» **WHAT THIS TASK INVOLVES**
Both the line with "since the cipher methods need authentication." and the line with "email confirmation, or" in the records below must appear in the output, along with every line between them, exactly and with nothing added.

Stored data
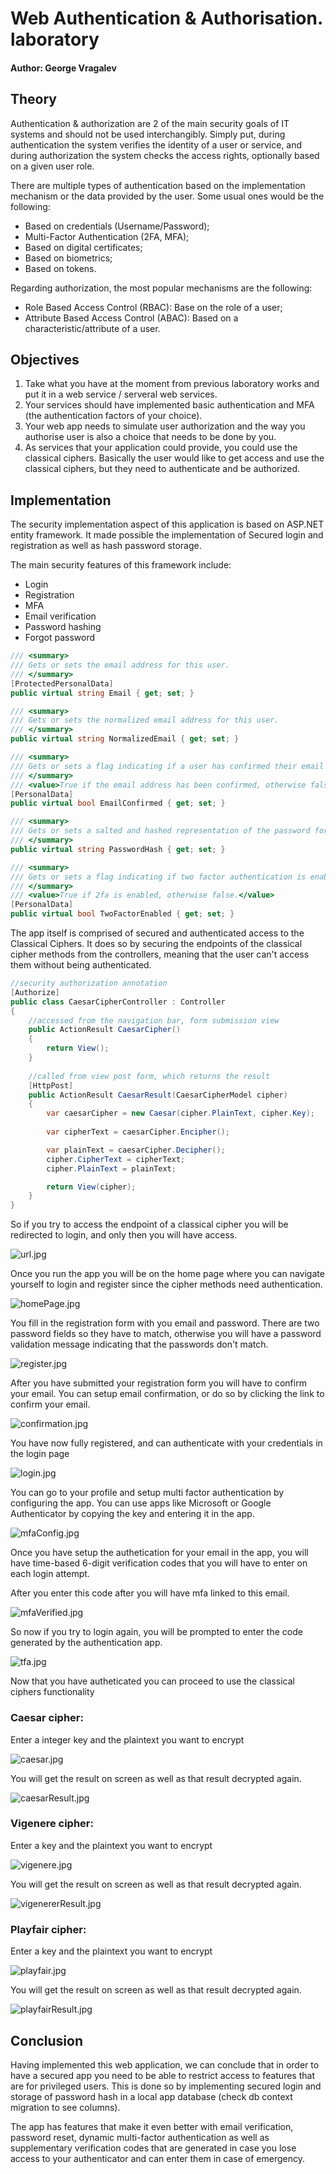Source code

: # Web Authentication & Authorisation. laboratory

#### Author: George Vragalev

## Theory
Authentication & authorization are 2 of the main security goals of IT systems and should not be used interchangibly. Simply put, during authentication the system verifies the identity of a user or service, and during authorization the system checks the access rights, optionally based on a given user role.

There are multiple types of authentication based on the implementation mechanism or the data provided by the user. Some usual ones would be the following:

* Based on credentials (Username/Password);
* Multi-Factor Authentication (2FA, MFA);
* Based on digital certificates;
* Based on biometrics;
* Based on tokens. 

Regarding authorization, the most popular mechanisms are the following:

* Role Based Access Control (RBAC): Base on the role of a user;
* Attribute Based Access Control (ABAC): Based on a characteristic/attribute of a user.


## Objectives

1. Take what you have at the moment from previous laboratory works and put it in a web service / serveral web services.
2. Your services should have implemented basic authentication and MFA (the authentication factors of your choice).
3. Your web app needs to simulate user authorization and the way you authorise user is also a choice that needs to be done by you.
4. As services that your application could provide, you could use the classical ciphers. Basically the user would like to get access and use the classical ciphers, but they need to authenticate and be authorized.


## Implementation

The security implementation aspect of this application is based on ASP.NET entity framework. 
It made possible the implementation of Secured login and registration as well as hash password storage.

The main security features of this framework include:
* Login
* Registration
* MFA 
* Email verification
* Password hashing
* Forgot password

```c#
/// <summary>
/// Gets or sets the email address for this user.
/// </summary>
[ProtectedPersonalData]
public virtual string Email { get; set; }

/// <summary>
/// Gets or sets the normalized email address for this user.
/// </summary>
public virtual string NormalizedEmail { get; set; }

/// <summary>
/// Gets or sets a flag indicating if a user has confirmed their email address.
/// </summary>
/// <value>True if the email address has been confirmed, otherwise false.</value>
[PersonalData]
public virtual bool EmailConfirmed { get; set; }

/// <summary>
/// Gets or sets a salted and hashed representation of the password for this user.
/// </summary>
public virtual string PasswordHash { get; set; }

/// <summary>
/// Gets or sets a flag indicating if two factor authentication is enabled for this user.
/// </summary>
/// <value>True if 2fa is enabled, otherwise false.</value>
[PersonalData]
public virtual bool TwoFactorEnabled { get; set; }
```

The app itself is comprised of secured and authenticated access to the Classical Ciphers.
It does so by securing the endpoints of the classical cipher methods from the controllers, meaning that the user can't access them 
without being authenticated. 

```c#
//security authorization annotation
[Authorize] 
public class CaesarCipherController : Controller
{
    //accessed from the navigation bar, form submission view
    public ActionResult CaesarCipher()
    {
        return View();
    }
    
    //called from view post form, which returns the result
    [HttpPost]
    public ActionResult CaesarResult(CaesarCipherModel cipher)
    {
        var caesarCipher = new Caesar(cipher.PlainText, cipher.Key);
        
        var cipherText = caesarCipher.Encipher();

        var plainText = caesarCipher.Decipher();
        cipher.CipherText = cipherText;
        cipher.PlainText = plainText;

        return View(cipher);
    }
}
```

So if you try to access the endpoint of a classical cipher you will be redirected to login,
and only then you will have access.

![url.jpg](webAuthenticationImages/url.jpg)


Once you run the app you will be on the home page where you can navigate yourself to login and register
since the cipher methods need authentication.

![homePage.jpg](webAuthenticationImages/homePage.jpg)


You fill in the registration form with you email and password. There are two password fields so
they have to match, otherwise you will have a password validation message indicating that the passwords don't match.

![register.jpg](webAuthenticationImages/register.jpg)

After you have submitted your registration form you will have to confirm your email. You can setup 
email confirmation, or do so by clicking the link to confirm your email.

![confirmation.jpg](webAuthenticationImages/confirmation.jpg)


You have now fully registered, and can authenticate with your credentials in the login page

![login.jpg](webAuthenticationImages/login.jpg)

You can go to your profile and setup multi factor authentication by configuring the app.
You can use apps like Microsoft or Google Authenticator by copying the key and entering it 
in the app.

![mfaConfig.jpg](webAuthenticationImages/mfaConfig.jpg)

Once you have setup the authetication for your email in the app, you will have time-based 
6-digit verification codes that you will have to enter on each login attempt.

After you enter this code after you will have mfa linked to this email.

![mfaVerified.jpg](webAuthenticationImages/mfaVerified.jpg)

So now if you try to login again, you will be prompted to enter the code generated by the 
authentication app.

![tfa.jpg](webAuthenticationImages/tfa.jpg)

Now that you have autheticated you can proceed to use the classical ciphers functionality


### Caesar cipher:

Enter a integer key and the plaintext you want to encrypt

![caesar.jpg](webAuthenticationImages/caesar.jpg)

You will get the result on screen as well as that result decrypted again.

![caesarResult.jpg](webAuthenticationImages/caesarResult.jpg)


### Vigenere cipher:

Enter a key and the plaintext you want to encrypt

![vigenere.jpg](webAuthenticationImages/vigenere.jpg)

You will get the result on screen as well as that result decrypted again.

![vigenererResult.jpg](webAuthenticationImages/vigenererResult.jpg)

### Playfair cipher:

Enter a key and the plaintext you want to encrypt

![playfair.jpg](webAuthenticationImages/playfair.jpg)

You will get the result on screen as well as that result decrypted again.

![playfairResult.jpg](webAuthenticationImages/playfairResult.jpg)


## Conclusion

Having implemented this web application, we can conclude that in order to have a secured app 
you need to be able to restrict access to features that are for privileged users. This is done
so by implementing secured login and storage of password hash in a local app database (check db context migration to see columns).

The app has features that make it even better with email verification, password reset, 
dynamic multi-factor authentication as well as supplementary verification codes 
that are generated in case you lose access to your authenticator and can enter them in case of 
emergency.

» **EXERCISE RESULT**
since the cipher methods need authentication.

![homePage.jpg](webAuthenticationImages/homePage.jpg)


You fill in the registration form with you email and password. There are two password fields so
they have to match, otherwise you will have a password validation message indicating that the passwords don't match.

![register.jpg](webAuthenticationImages/register.jpg)

After you have submitted your registration form you will have to confirm your email. You can setup 
email confirmation, or do so by clicking the link to confirm your email.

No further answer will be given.